What elevates the campaign further is Fevicol’s signature storytelling style: simple, relatable, yet quietly profound. ‘Kursi Pe Nazar’ reflects society back at itself. It also marks the end of an era, being the final campaign crafted by Piyush Pandey, whose creative legacy has long defined Fevicol’s iconic voice.
Goibibo
Goibibo leans fully into character-driven chaos with Sunil Grover and Kiku Sharda leading the charge. The films build on their comedic strengths: eccentric personalities, escalating absurdity, and rapid-fire banter that spirals delightfully out of control. Just when things peak, Rishabh Pant steps in as the composed disruptor, grounding the madness with a sharp, memorable line that ties everything back to deals.
The campaign thrives on contrast: disorder versus clarity, confusion versus solution. By letting humour do the heavy lifting, Goibibo ensures the messaging doesn’t feel transactional. Instead, “Dealpanti” becomes a catchy cultural hook that sticks, making deals feel less like a feature and more like a personality trait.
Myntra
Myntra Beauty addresses one of the biggest barriers in online beauty shopping: overwhelm. With an explosion of choices, ingredients, and trends, the platform positions itself as a guide rather than just a marketplace. The films showcase everyday moments of confusion, from skincare routines to trend adoption, and resolve them through personalised recommendations and curated discovery.
Alia Bhatt plays a key role as a reassuring, familiar presence, easing users through decision-making. The campaign smartly aligns with shifting consumer behaviour such as ingredient awareness, global beauty trends like K-beauty, and the rise of Gen Z shoppers, while reinforcing Myntra’s scale and tech-driven personalisation as solutions to modern beauty dilemmas.
Amazon
Amazon builds its campaign around a simple but powerful behavioural truth—Indian consumers rarely settle on the first option. “Aur Dikhao” captures this instinct perfectly, turning a common phrase into a brand idea that celebrates exploration, comparison, and choice. The campaign positions Amazon as the ultimate enabler of this mindset, offering endless variety across categories.

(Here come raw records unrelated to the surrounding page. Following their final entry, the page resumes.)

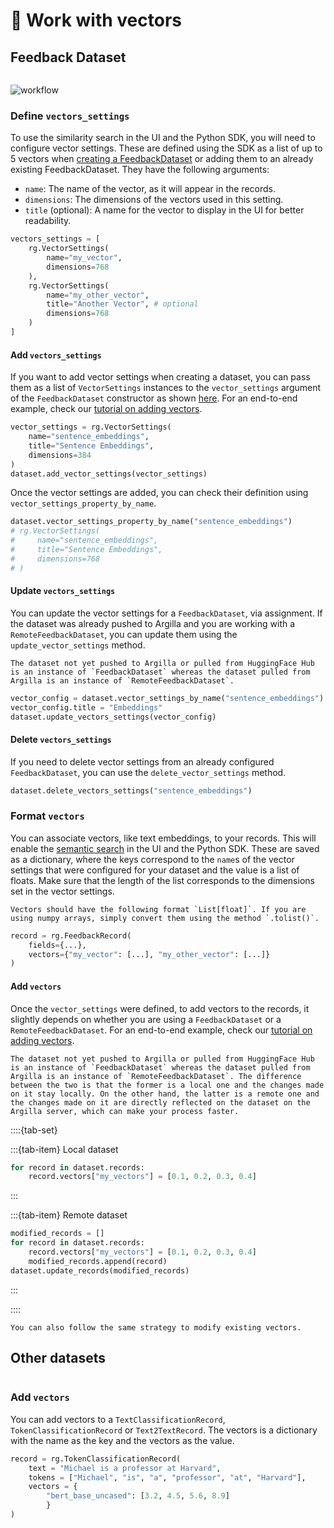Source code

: # 🎫 Work with vectors

## Feedback Dataset

```{include} /_common/feedback_dataset.md
```

![workflow](/_static/tutorials/end2end/base/workflow_vectors.svg)


### Define `vectors_settings`

To use the similarity search in the UI and the Python SDK, you will need to configure vector settings. These are defined using the SDK as a list of up to 5 vectors when [creating a FeedbackDataset](/practical_guides/create_update_dataset/create_dataset) or adding them to an already existing FeedbackDataset. They have the following arguments:

- `name`: The name of the vector, as it will appear in the records.
- `dimensions`: The dimensions of the vectors used in this setting.
- `title` (optional): A name for the vector to display in the UI for better readability.

```python
vectors_settings = [
    rg.VectorSettings(
        name="my_vector",
        dimensions=768
    ),
    rg.VectorSettings(
        name="my_other_vector",
        title="Another Vector", # optional
        dimensions=768
    )
]
```

#### Add `vectors_settings`

If you want to add vector settings when creating a dataset, you can pass them as a list of `VectorSettings` instances to the `vector_settings` argument of the `FeedbackDataset` constructor as shown [here](/practical_guides/create_update_dataset/create_dataset.md#create-the-dataset).
For an end-to-end example, check our [tutorial on adding vectors](/tutorials_and_integrations/tutorials/feedback/end2end_examples/add-vectors-004.ipynb).

```python
vector_settings = rg.VectorSettings(
    name="sentence_embeddings",
    title="Sentence Embeddings",
    dimensions=384
)
dataset.add_vector_settings(vector_settings)
```

Once the vector settings are added, you can check their definition using `vector_settings_property_by_name`.

```python
dataset.vector_settings_property_by_name("sentence_embeddings")
# rg.VectorSettings(
#     name="sentence_embeddings",
#     title="Sentence Embeddings",
#     dimensions=768
# )
```

#### Update `vectors_settings`

You can update the vector settings for a `FeedbackDataset`, via assignment. If the dataset was already pushed to Argilla and you are working with a `RemoteFeedbackDataset`, you can update them using the `update_vector_settings` method.

```{note}
The dataset not yet pushed to Argilla or pulled from HuggingFace Hub is an instance of `FeedbackDataset` whereas the dataset pulled from Argilla is an instance of `RemoteFeedbackDataset`.
```

```python
vector_config = dataset.vector_settings_by_name("sentence_embeddings")
vector_config.title = "Embeddings"
dataset.update_vectors_settings(vector_config)
```

#### Delete `vectors_settings`

If you need to delete vector settings from an already configured `FeedbackDataset`, you can use the `delete_vector_settings` method.

```python
dataset.delete_vectors_settings("sentence_embeddings")
```

### Format `vectors`
You can associate vectors, like text embeddings, to your records. This will enable the [semantic search](filter_dataset.md#semantic-search) in the UI and the Python SDK. These are saved as a dictionary, where the keys correspond to the `name`s of the vector settings that were configured for your dataset and the value is a list of floats. Make sure that the length of the list corresponds to the dimensions set in the vector settings.

```{hint}
Vectors should have the following format `List[float]`. If you are using numpy arrays, simply convert them using the method `.tolist()`.
```

```python
record = rg.FeedbackRecord(
    fields={...},
    vectors={"my_vector": [...], "my_other_vector": [...]}
)
```

#### Add `vectors`

Once the `vector_settings` were defined, to add vectors to the records, it slightly depends on whether you are using a `FeedbackDataset` or a `RemoteFeedbackDataset`. For an end-to-end example, check our [tutorial on adding vectors](/tutorials_and_integrations/tutorials/feedback/end2end_examples/add-vectors-004.ipynb).

```{note}
The dataset not yet pushed to Argilla or pulled from HuggingFace Hub is an instance of `FeedbackDataset` whereas the dataset pulled from Argilla is an instance of `RemoteFeedbackDataset`. The difference between the two is that the former is a local one and the changes made on it stay locally. On the other hand, the latter is a remote one and the changes made on it are directly reflected on the dataset on the Argilla server, which can make your process faster.
```

::::{tab-set}

:::{tab-item} Local dataset
```python
for record in dataset.records:
    record.vectors["my_vectors"] = [0.1, 0.2, 0.3, 0.4]
```
:::

:::{tab-item} Remote dataset
```python
modified_records = []
for record in dataset.records:
    record.vectors["my_vectors"] = [0.1, 0.2, 0.3, 0.4]
    modified_records.append(record)
dataset.update_records(modified_records)
```
:::

::::

```{note}
You can also follow the same strategy to modify existing vectors.
```


## Other datasets

```{include} /_common/other_datasets.md
```

### Add `vectors`

You can add vectors to a `TextClassificationRecord`, `TokenClassificationRecord` or `Text2TextRecord`. The vectors is a dictionary with the name as the key and the vectors as the value.

```python
record = rg.TokenClassificationRecord(
    text = "Michael is a professor at Harvard",
    tokens = ["Michael", "is", "a", "professor", "at", "Harvard"],
    vectors = {
        "bert_base_uncased": [3.2, 4.5, 5.6, 8.9]
        }
)

```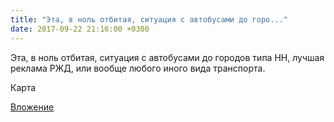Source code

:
 ```yaml
---
title: "Эта, в ноль отбитая, ситуация с автобусами до горо..."
date: 2017-09-22 21:16:00 +0300
---
```


Эта, в ноль отбитая, ситуация с автобусами до городов типа НН, лучшая реклама РЖД, или вообще любого иного вида транспорта.

Карта

[Вложение](/assets/vk_photos/2/BBjLvvgsPXc.jpg)
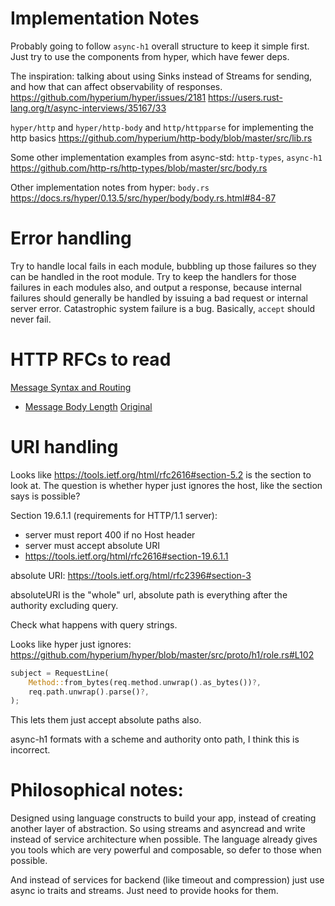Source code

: # Implementation Notes
Probably going to follow `async-h1` overall structure to keep it simple first. Just try to use the components from hyper, which have fewer deps.

The inspiration: talking about using Sinks instead of Streams for sending, and how that can affect observability of responses.
https://github.com/hyperium/hyper/issues/2181
https://users.rust-lang.org/t/async-interviews/35167/33

`hyper/http` and `hyper/http-body` and `http/httpparse` for implementing the http basics
https://github.com/hyperium/http-body/blob/master/src/lib.rs

Some other implementation examples from async-std: `http-types`, `async-h1`
https://github.com/http-rs/http-types/blob/master/src/body.rs

Other implementation notes from hyper: `body.rs`
https://docs.rs/hyper/0.13.5/src/hyper/body/body.rs.html#84-87

# Error handling
Try to handle local fails in each module, bubbling up those failures so they can be handled in the root module. Try to keep the handlers for those failures in each modules also, and output a response, because internal failures should generally be handled by issuing a bad request or internal server error. Catastrophic system failure is a bug. Basically, `accept` should never fail.

# HTTP RFCs to read
[Message Syntax and Routing](https://tools.ietf.org/html/rfc7230)
- [Message Body Length](https://tools.ietf.org/html/rfc7230#section-3.3.3)
[Original](https://tools.ietf.org/html/rfc2616)

# URI handling
Looks like https://tools.ietf.org/html/rfc2616#section-5.2 is the section to look at. The question is whether hyper just ignores the host, like the section says is possible?

Section 19.6.1.1 (requirements for HTTP/1.1 server):

- server must report 400 if no Host header
- server must accept absolute URI
- https://tools.ietf.org/html/rfc2616#section-19.6.1.1

absolute URI: https://tools.ietf.org/html/rfc2396#section-3

absoluteURI is the "whole" url, absolute path is everything after the authority excluding query.

Check what happens with query strings.

Looks like hyper just ignores: https://github.com/hyperium/hyper/blob/master/src/proto/h1/role.rs#L102

```rust
subject = RequestLine(
    Method::from_bytes(req.method.unwrap().as_bytes())?,
    req.path.unwrap().parse()?,
);
```

This lets them just accept absolute paths also.

async-h1 formats with a scheme and authority onto path, I think this is incorrect.

# Philosophical notes:

Designed using language constructs to build your app, instead of creating another layer of abstraction. So using streams and asyncread and write instead of service architecture when possible. The language already gives you tools which are very powerful and composable, so defer to those when possible.

And instead of services for backend (like timeout and compression) just use async io traits and streams. Just need to provide hooks for them.
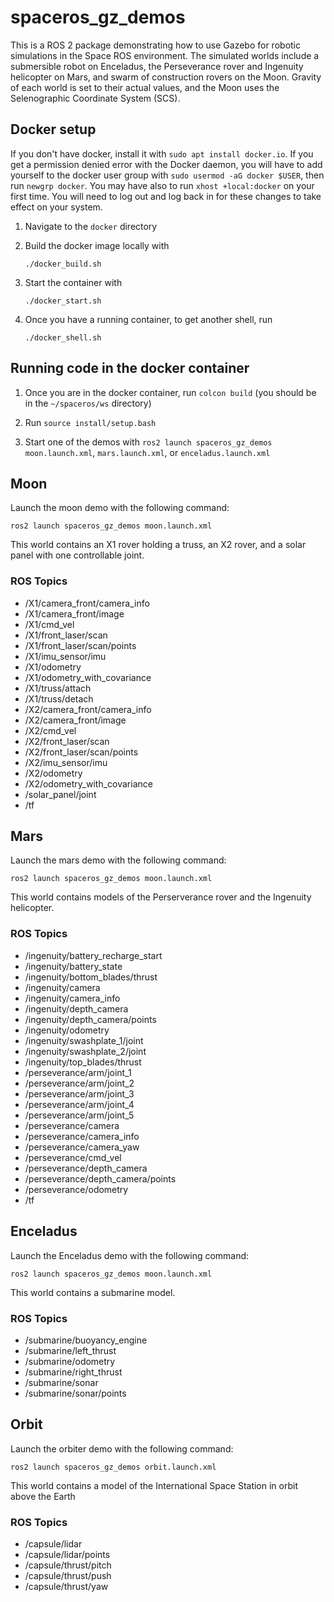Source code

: # spaceros_gz_demos

This is a ROS 2 package demonstrating how to use Gazebo for robotic simulations in the Space ROS environment. The simulated worlds include a submersible robot on Enceladus, the Perseverance rover and Ingenuity helicopter on Mars, and swarm of construction rovers on the Moon. Gravity of each world is set to their actual values, and the Moon uses the Selenographic Coordinate System (SCS).

## Docker setup

If you don't have docker, install it with `sudo apt install docker.io`. If you get a permission denied error with the Docker daemon, you will have to add yourself to the docker user group with `sudo usermod -aG docker $USER`, then run `newgrp docker`. You may have also to run `xhost +local:docker` on your first time. You will need to log out and log back in for these changes to take effect on your system.

1. Navigate to the `docker` directory

2. Build the docker image locally with

    ```./docker_build.sh```

3. Start the container with

    ```./docker_start.sh```

4. Once you have a running container, to get another shell, run 

    ```./docker_shell.sh```

## Running code in the docker container
1. Once you are in the docker container, run `colcon build` (you should be in the `~/spaceros/ws` directory)

2. Run `source install/setup.bash`

3. Start one of the demos with `ros2 launch spaceros_gz_demos moon.launch.xml`, `mars.launch.xml`, or `enceladus.launch.xml`

## Moon
Launch the moon demo with the following command:

```ros2 launch spaceros_gz_demos moon.launch.xml```

This world contains an X1 rover holding a truss, an X2 rover, and a solar panel with one controllable joint.

### ROS Topics
* /X1/camera_front/camera_info
* /X1/camera_front/image
* /X1/cmd_vel
* /X1/front_laser/scan
* /X1/front_laser/scan/points
* /X1/imu_sensor/imu
* /X1/odometry
* /X1/odometry_with_covariance
* /X1/truss/attach
* /X1/truss/detach
* /X2/camera_front/camera_info
* /X2/camera_front/image
* /X2/cmd_vel
* /X2/front_laser/scan
* /X2/front_laser/scan/points
* /X2/imu_sensor/imu
* /X2/odometry
* /X2/odometry_with_covariance
* /solar_panel/joint
* /tf

## Mars
Launch the mars demo with the following command:

```ros2 launch spaceros_gz_demos moon.launch.xml```

This world contains models of the Perserverance rover and the Ingenuity helicopter.


### ROS Topics
* /ingenuity/battery_recharge_start
* /ingenuity/battery_state
* /ingenuity/bottom_blades/thrust
* /ingenuity/camera
* /ingenuity/camera_info
* /ingenuity/depth_camera
* /ingenuity/depth_camera/points
* /ingenuity/odometry
* /ingenuity/swashplate_1/joint
* /ingenuity/swashplate_2/joint
* /ingenuity/top_blades/thrust
* /perseverance/arm/joint_1
* /perseverance/arm/joint_2
* /perseverance/arm/joint_3
* /perseverance/arm/joint_4
* /perseverance/arm/joint_5
* /perseverance/camera
* /perseverance/camera_info
* /perseverance/camera_yaw
* /perseverance/cmd_vel
* /perseverance/depth_camera
* /perseverance/depth_camera/points
* /perseverance/odometry
* /tf


## Enceladus
Launch the Enceladus demo with the following command:

```ros2 launch spaceros_gz_demos moon.launch.xml```

This world contains a submarine model.

### ROS Topics
* /submarine/buoyancy_engine
* /submarine/left_thrust
* /submarine/odometry
* /submarine/right_thrust
* /submarine/sonar
* /submarine/sonar/points


## Orbit
Launch the orbiter demo with the following command:

```ros2 launch spaceros_gz_demos orbit.launch.xml```

This world contains a model of the International Space Station in orbit above the Earth

### ROS Topics
* /capsule/lidar
* /capsule/lidar/points
* /capsule/thrust/pitch
* /capsule/thrust/push
* /capsule/thrust/yaw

Beyond messaging, the campaign expands into content-led commerce, integrating products into entertainment formats and leveraging creators and cultural moments like IPL. By blending discovery with engagement, Amazon moves beyond being a transactional platform to becoming part of the browsing journey itself.
Flipkart
Flipkart doubles down on the bizarre with ‘SASA LELE 2.0,’ amplifying everything that made the original campaign memorable: repetition, absurdity, and high recall. The idea of “a sale on top of a sale” is brought alive through layered messaging that mirrors the stacking of offers, discounts, and deals.
The campaign’s strength lies in its unapologetic weirdness. It embraces chaos as a creative device, using surreal visuals and an earworm hook to cut through clutter. By turning a sale into a cultural moment rather than just a promotional event, Flipkart ensures both attention and recall during a highly competitive shopping season.
Instamart x Go Zero
In a standout innovation, this campaign reimagines print as an interactive medium. By embedding an LED light into a newspaper ad, it recreates the experience of opening a refrigerator, instantly familiar and sensory. The moment the page turns, the light comes on, revealing a craving-led visual that connects seamlessly to both brands.
The brilliance lies in the contextual insight: the fridge as a shared space between instant delivery and indulgent consumption. It collapses the gap between desire and fulfilment into a single moment, demonstrating how even traditional media can deliver immersive, memorable brand experiences.
WanderOn
WanderOn taps into a growing restlessness among young travellers with ‘Chal De India,’ a campaign that nudges people to stop scrolling and start exploring. Instead of pitching destinations as checklist items, the brand reframes travel as a call to rediscover India’s depth, its landscapes, cultures, and everyday stories that often get overlooked in favour of the obvious.
At the heart of the campaign is experiential travel, moving beyond sightseeing to immersion. From living local lifestyles to engaging with regional cultures, WanderOn positions its curated journeys as a way to truly feel a place rather than just visit it. The idea is simple but compelling: every corner of India has a story, and this summer, it’s yours to step into.